This the fourth part of the cloud systems survey. We keep discussing about the security aspects of the cloud systems.
Corporates, Cloud Services and Market
Many companies already have their own networks. They are managed with different tools and systems. They have a tendency to convert these systems to cloud. The difference between “cloud” and the cloud the companies define is that, company clouds are “private”. While the idea of the cloud is to provide a single point of service for the service, companies and corporates intend to use their own private clouds where no one else can enter or where they can safeguard their own data (this is actually another trust issue between two companies, concerning industrial espionage). However a more important aspect for private company clouds is the “Agility” characteristic of the Cloud. Resources can be moved from one system to another, or disaster recovery is handled by the cloud system itself with auto-backup and failover services. It’s not very meaningful for corporates to rely on other companies too. While many SMEs should go for cloud services just to be able to compete with bigger players, corporates should manage their own private clouds and services. Currently none of the big players, including, Google, Microsoft, Sony, Amazon use someone else’s infrastructure. They sometimes takes some services from other vendors, but these services are not just their competitive advantage, they are just another channel for them to improve their service only for a niche part of their users.
On the contrary, SMEs should go for the cloud services. It’s always hard for a small company to compete with bigger guys because of the reasons mentioned in the “Cost Reduction” characteristic of the Cloud. While focusing on their core product, SMEs should not consider things like email servers, virtualization or development environment creation. By outsourcing such services, they can get “rolling” much faster, and they can release their products faster. This provides a huge competitive advantage against their bigger competitors because they need time to adapt to the changing requirements of the market.

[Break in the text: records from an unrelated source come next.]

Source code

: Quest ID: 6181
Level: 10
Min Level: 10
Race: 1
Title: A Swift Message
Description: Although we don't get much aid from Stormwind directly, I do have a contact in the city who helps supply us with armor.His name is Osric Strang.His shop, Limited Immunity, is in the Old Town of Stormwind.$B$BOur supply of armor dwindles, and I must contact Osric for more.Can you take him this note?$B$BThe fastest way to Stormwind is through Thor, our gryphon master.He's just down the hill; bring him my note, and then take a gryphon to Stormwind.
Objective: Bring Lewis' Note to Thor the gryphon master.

Cloud For Black Hat Hackers and Crackers
Sony is one of the biggest corporation in the world right now. It has a huge array of products from televisions to mobile devices. Play Station is one of the most widely used game console system in the world. With the emergence of online services, Sony has created its own “marketplace” Play Station Network to distribute digital content (mostly games). PSN stored its users credit card information in order to ease the hassle of buying digital content etc.

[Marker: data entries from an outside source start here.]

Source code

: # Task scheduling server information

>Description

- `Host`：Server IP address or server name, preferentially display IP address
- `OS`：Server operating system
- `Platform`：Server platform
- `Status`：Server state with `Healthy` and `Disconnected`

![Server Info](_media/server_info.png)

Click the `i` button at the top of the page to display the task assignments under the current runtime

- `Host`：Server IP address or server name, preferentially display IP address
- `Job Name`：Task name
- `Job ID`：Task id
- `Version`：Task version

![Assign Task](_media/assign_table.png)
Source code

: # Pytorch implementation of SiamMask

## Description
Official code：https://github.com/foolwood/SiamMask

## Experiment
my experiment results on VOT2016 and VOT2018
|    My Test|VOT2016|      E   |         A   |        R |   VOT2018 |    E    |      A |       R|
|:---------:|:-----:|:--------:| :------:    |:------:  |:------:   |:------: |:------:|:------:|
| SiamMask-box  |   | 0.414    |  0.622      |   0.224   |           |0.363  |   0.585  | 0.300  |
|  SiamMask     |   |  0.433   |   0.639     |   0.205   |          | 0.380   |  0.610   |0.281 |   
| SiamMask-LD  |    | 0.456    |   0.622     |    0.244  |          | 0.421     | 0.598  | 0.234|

In April of 2011, Sony announced that its machines were breached and private data concerning their users were stolen, including credit card information. Data was publicly released and spread quickly thanks to the peer to peer sharing protocols.

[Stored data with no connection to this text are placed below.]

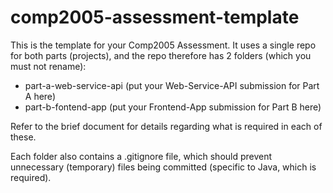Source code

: # comp2005-assessment-template

This is the template for your Comp2005 Assessment. It uses a single repo for both parts (projects), and the repo therefore has 2 folders (which you must not rename):

* part-a-web-service-api (put your Web-Service-API submission for Part A here)
* part-b-fontend-app (put your Frontend-App submission for Part B here)

Refer to the brief document for details regarding what is required in each of these.

Each folder also contains a .gitignore file, which should prevent unnecessary (temporary) files being committed (specific to Java, which is required).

This problem raised a lots of questions regarding security. These questions were also based on the trust issues between the companies and end-users. Considering this case, if such a scenario might have happened in a cloud environment, what could have changed? Would it be worse? Or would it happen at all?
Considering optimal cases, it wouldn’t happened at all. Cloud systems are managed by the same versions and it’s just a click away to upgrade all of them using tools like Puppet. For individually managed computers, this is of course harder and cannot be managed by single clicks. Each computers are different individuals and it’s always harder to secure each one of them individually. Because of that, IT people tend to protect the network instead of single machines. A single machine, already connected to the network, can be breached if the security updates are not made. And it’s really harder to detect such outdated machines, if your network is big. While we have some issues regarding to the cloud computer’s security, it’s actually more secure then our previous solutions.
Considering a worst case scenario, involving a cloud service provider that is not very well on his job or that is a little bit negligent on the things it does. Once a single machine is breached, whole network is open to the attacker, however as the data is actually distributed, bits of Sony’s data is somewhere, and another bit somewhere completely different. This would help manage decrease the effect of the damage caused by the attacker. However, attacker while intending to attack Sony, might capture information related to another company in the process as the data is distributed. But damage is also minimal.
For Black Hat Hackers or crackers, cloud services are kind of a dream (or nightmare). If the service is not managed good enough, cloud can be a big boon for them. Lots of private data at their hands, once the security is breached. However it can also be a big problem too, if the cloud services are managed good enough. However as I had mentioned earlier, Black Hat Hackers are not generally harmful. They do what they do generally to prove a point. However crackers mostly intend to cause some damage or to gain advantage from the situation. Having even some part of the data from multiple companies can be enough for them. However as the servers are not managed individually, it’s harder to breach these systems and they require more then just tools to get over them.